Pictorial case study

Contributed by Dr Jean Watkins, a retired GP in Hampshire.

The case
This young man complained of watering, redness and pain in both eyes, blurred vision, photophobia and blepharospasm. The previous night he had been repairing a car using a welder, but he did not wear a protective mask. Some hours later, he was woken by these distressing symptoms.

Diagnosis and management
The symptoms were typical of arc eye following exposure to UVB, direct or reflected from snow, water or tanning lamps or UVC found in artificial sources such as mercury arc and germicidal lamps.

Symptoms can develop within six to 12 hours of exposure and normally settle within two days. Both eyes are usually affected, the pupils are constricted and, after staining with fluorescein, some corneal ulceration may be noted.

To examine the eye, it may be necessary to instil a topical anaesthetic such as oxybuprocaine into the eye. An oral analgesic such as ibuprofen may be helpful and, occasionally, an ophthalmologist may offer steroid eye drops to reduce inflammation and avoid potential scarring in severe cases.

Dark glasses or an eye patch should be used to reduce glare and further exposure. A topical antibiotic may be prescribed as a prophylactic measure against secondary infection. The patient must also be reminded of the importance of protecting the eyes where excess glare could cause problems.

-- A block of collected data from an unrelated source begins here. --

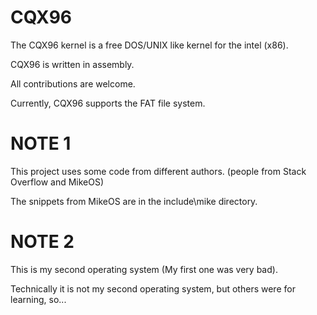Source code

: CQX96
=====

The CQX96 kernel is a free DOS/UNIX like kernel for the intel (x86).


CQX96 is written in assembly.

All contributions are welcome.




Currently, CQX96 supports the FAT file system.

NOTE 1
======

This project uses some code from different authors. (people from Stack Overflow and MikeOS)


The snippets from MikeOS are in the include\mike directory.

NOTE 2
======

This is my second operating system (My first one was very bad).

Technically it is not my second operating system, but others were for learning, so...

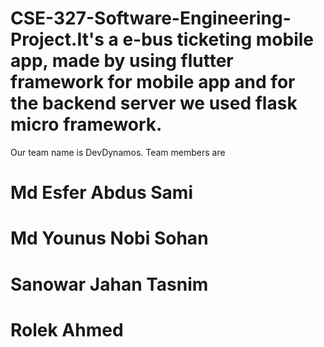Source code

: # CSE-327-Software-Engineering-Project.It's a e-bus ticketing mobile app, made by using flutter framework for mobile app and for the backend server we used flask micro framework.
 Our team name is DevDynamos.
 Team members are
 # Md Esfer Abdus Sami
 # Md Younus Nobi Sohan
 # Sanowar Jahan Tasnim
 # Rolek Ahmed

Possible differential diagnoses

  • Bacterial conjunctivitis
  • Acute viral keratoconjunctivitis
  • Overuse of contact lenses
  • Foreign body in the eye
  • Dry eye

Differential diagnosis
Foreign body in the eye

  • Often just one eye affected.
  • Dust, sand or other matter may rest in the conjunctival sac and may easily be seen by pulling down the lower lid or everting the upper lid.
  • Objects that hit the eye at high speed may embed in the cornea or occasionally penetrate deeper in the eye.
  • Patients complain of pain and watering in the eyes.
  • Staining with fluorescein will indicate any corneal damage or ulceration.
  • Foreign bodies may be wiped off with a moist cotton wool bud or may need topical local anaesthetic before removal using a sterile needle under slit lamp control.
  • Refer to eye clinic if foreign body cannot be removed, if patient is in severe pain, if vision is affected or for chemicals in the eye.
  • After removal prescribe antibiotic eye drops.